▸ Problem to solve:
Below are the records. Reproduce the line that contains "VS 환상향 -4-</a></li>" and every line after it to the end, exactly and alone.

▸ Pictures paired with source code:
········
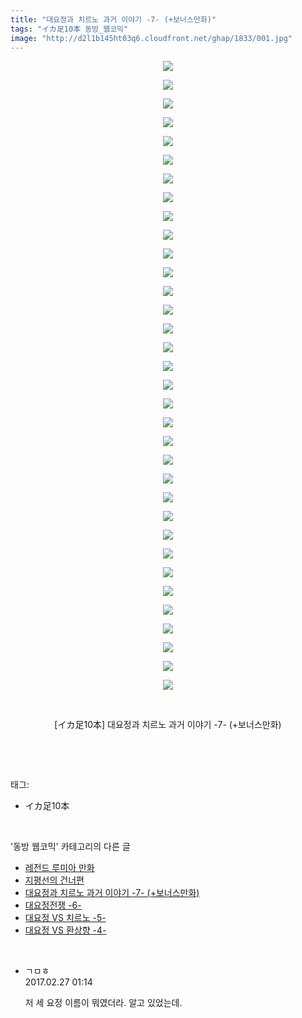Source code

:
 ```yaml
---
title: "대요정과 치르노 과거 이야기 -7- (+보너스만화)"
tags: "イカ足10本 동방_웹코믹"
image: "http://d2l1b145ht03q6.cloudfront.net/ghap/1833/001.jpg"
---
```

<div class="article">
<p style="text-align: center; clear: none; float: none;"><img src="{{ site.imgserver1 }}/ghap/1833/001.jpg"/></p>
<p style="text-align: center; clear: none; float: none;"><img src="{{ site.imgserver1 }}/ghap/1833/002.jpg"/></p>
<p style="text-align: center; clear: none; float: none;"><img src="{{ site.imgserver1 }}/ghap/1833/003.jpg"/></p>
<p style="text-align: center; clear: none; float: none;"><img src="{{ site.imgserver1 }}/ghap/1833/004.jpg"/></p>
<p style="text-align: center; clear: none; float: none;"><img src="{{ site.imgserver1 }}/ghap/1833/005.jpg"/></p>
<p style="text-align: center; clear: none; float: none;"><img src="{{ site.imgserver1 }}/ghap/1833/006.jpg"/></p>
<p style="text-align: center; clear: none; float: none;"><img src="{{ site.imgserver1 }}/ghap/1833/007.jpg"/></p>
<p style="text-align: center; clear: none; float: none;"><img src="{{ site.imgserver1 }}/ghap/1833/008.jpg"/></p>
<p style="text-align: center; clear: none; float: none;"><img src="{{ site.imgserver1 }}/ghap/1833/009.jpg"/></p>
<p style="text-align: center; clear: none; float: none;"><img src="{{ site.imgserver1 }}/ghap/1833/010.jpg"/></p>
<p style="text-align: center; clear: none; float: none;"><img src="{{ site.imgserver1 }}/ghap/1833/011.jpg"/></p>
<p style="text-align: center; clear: none; float: none;"><img src="{{ site.imgserver1 }}/ghap/1833/012.jpg"/></p>
<p style="text-align: center; clear: none; float: none;"><img src="{{ site.imgserver1 }}/ghap/1833/013.jpg"/></p>
<p style="text-align: center; clear: none; float: none;"><img src="{{ site.imgserver1 }}/ghap/1833/014.jpg"/></p>
<p style="text-align: center; clear: none; float: none;"><img src="{{ site.imgserver1 }}/ghap/1833/015.jpg"/></p>
<p style="text-align: center; clear: none; float: none;"><img src="{{ site.imgserver1 }}/ghap/1833/016.jpg"/></p>
<p style="text-align: center; clear: none; float: none;"><img src="{{ site.imgserver1 }}/ghap/1833/017.jpg"/></p>
<p style="text-align: center; clear: none; float: none;"><img src="{{ site.imgserver1 }}/ghap/1833/018.jpg"/></p>
<p style="text-align: center; clear: none; float: none;"><img src="{{ site.imgserver1 }}/ghap/1833/019.jpg"/></p>
<p style="text-align: center; clear: none; float: none;"><img src="{{ site.imgserver1 }}/ghap/1833/020.jpg"/></p>
<p style="text-align: center; clear: none; float: none;"><img src="{{ site.imgserver1 }}/ghap/1833/021.jpg"/></p>
<p style="text-align: center; clear: none; float: none;"><img src="{{ site.imgserver1 }}/ghap/1833/022.jpg"/></p>
<p style="text-align: center; clear: none; float: none;"><img src="{{ site.imgserver1 }}/ghap/1833/023.jpg"/></p>
<p style="text-align: center; clear: none; float: none;"><img src="{{ site.imgserver1 }}/ghap/1833/024.jpg"/></p>
<p style="text-align: center; clear: none; float: none;"><img src="{{ site.imgserver1 }}/ghap/1833/025.jpg"/></p>
<p style="text-align: center; clear: none; float: none;"><img src="{{ site.imgserver1 }}/ghap/1833/026.jpg"/></p>
<p style="text-align: center; clear: none; float: none;"><img src="{{ site.imgserver1 }}/ghap/1833/027.jpg"/></p>
<p style="text-align: center; clear: none; float: none;"><img src="{{ site.imgserver1 }}/ghap/1833/028.jpg"/></p>
<p style="text-align: center; clear: none; float: none;"><img src="{{ site.imgserver1 }}/ghap/1833/029.jpg"/></p>
<p style="text-align: center; clear: none; float: none;"><img src="{{ site.imgserver1 }}/ghap/1833/030.jpg"/></p>
<p style="text-align: center; clear: none; float: none;"><img src="{{ site.imgserver1 }}/ghap/1833/031.jpg"/></p>
<p style="text-align: center; clear: none; float: none;"><img src="{{ site.imgserver1 }}/ghap/1833/032.jpg"/></p>
<p style="text-align: center; clear: none; float: none;"><img src="{{ site.imgserver1 }}/ghap/1833/033.jpg"/></p>
<p style="text-align: center; clear: none; float: none;"><img src="{{ site.imgserver1 }}/ghap/1833/034.jpg"/></p>
<p style="text-align: center; clear: none; float: none;"><br/></p>
<p style="text-align: center; clear: none; float: none;">[イカ足10本] 대요정과 치르노 과거 이야기 -7- (+보너스만화)</p>
<p><br/></p>
</div><br/>
<div class="tagTrail">
<p>태그: </p>
<ul>
<li>イカ足10本</li>
</ul>
</div><br/>
<div class="another">
<p>'동방 웹코믹' 카테고리의 다른 글</p>
<ul>
<li><a href="/ghap_1859">레전드 루미아 만화</a></li>
<li><a href="/ghap_1848">지평선의 건너편</a></li>
<li><a href="/ghap_1833">대요정과 치르노 과거 이야기 -7- (+보너스만화)</a></li>
<li><a href="/ghap_1832">대요정전쟁 -6-</a></li>
<li><a href="/ghap_1831">대요정 VS 치르노 -5-</a></li>
<li><a href="/ghap_1830">대요정 VS 환상향 -4-</a></li>
</ul>
</div><br/>
<div class="cb_module cb_fluid">
<div class="cb_wrt cb_profile">
<div class="comment">
<ul>
<li class="cb_thumb_off" id="comment14926414">
<div class="cb_comment_area">
<div class="cb_info_area">
<div class="cb_section">
<span class="cb_nick_name">ㄱㅁㅎ</span>
</div>
<div class="cb_section">
<span class="cb_date">2017.02.27 01:14 </span>
</div>
</div>
<div class="cb_dsc_comment">
<p class="cb_dsc">
											저 세 요정 이름이 뭐였더라. 알고 있었는데.
										</p>
</div>
</div></li>
</ul>
</div>
</div><!-- commentList close -->
</div><br/>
········
▸ Completed exercise:
<li><a href="/ghap_1830">대요정 VS 환상향 -4-</a></li>
</ul>
</div><br/>
<div class="cb_module cb_fluid">
<div class="cb_wrt cb_profile">
<div class="comment">
<ul>
<li class="cb_thumb_off" id="comment14926414">
<div class="cb_comment_area">
<div class="cb_info_area">
<div class="cb_section">
<span class="cb_nick_name">ㄱㅁㅎ</span>
</div>
<div class="cb_section">
<span class="cb_date">2017.02.27 01:14 </span>
</div>
</div>
<div class="cb_dsc_comment">
<p class="cb_dsc">
											저 세 요정 이름이 뭐였더라. 알고 있었는데.
										</p>
</div>
</div></li>
</ul>
</div>
</div><!-- commentList close -->
</div><br/>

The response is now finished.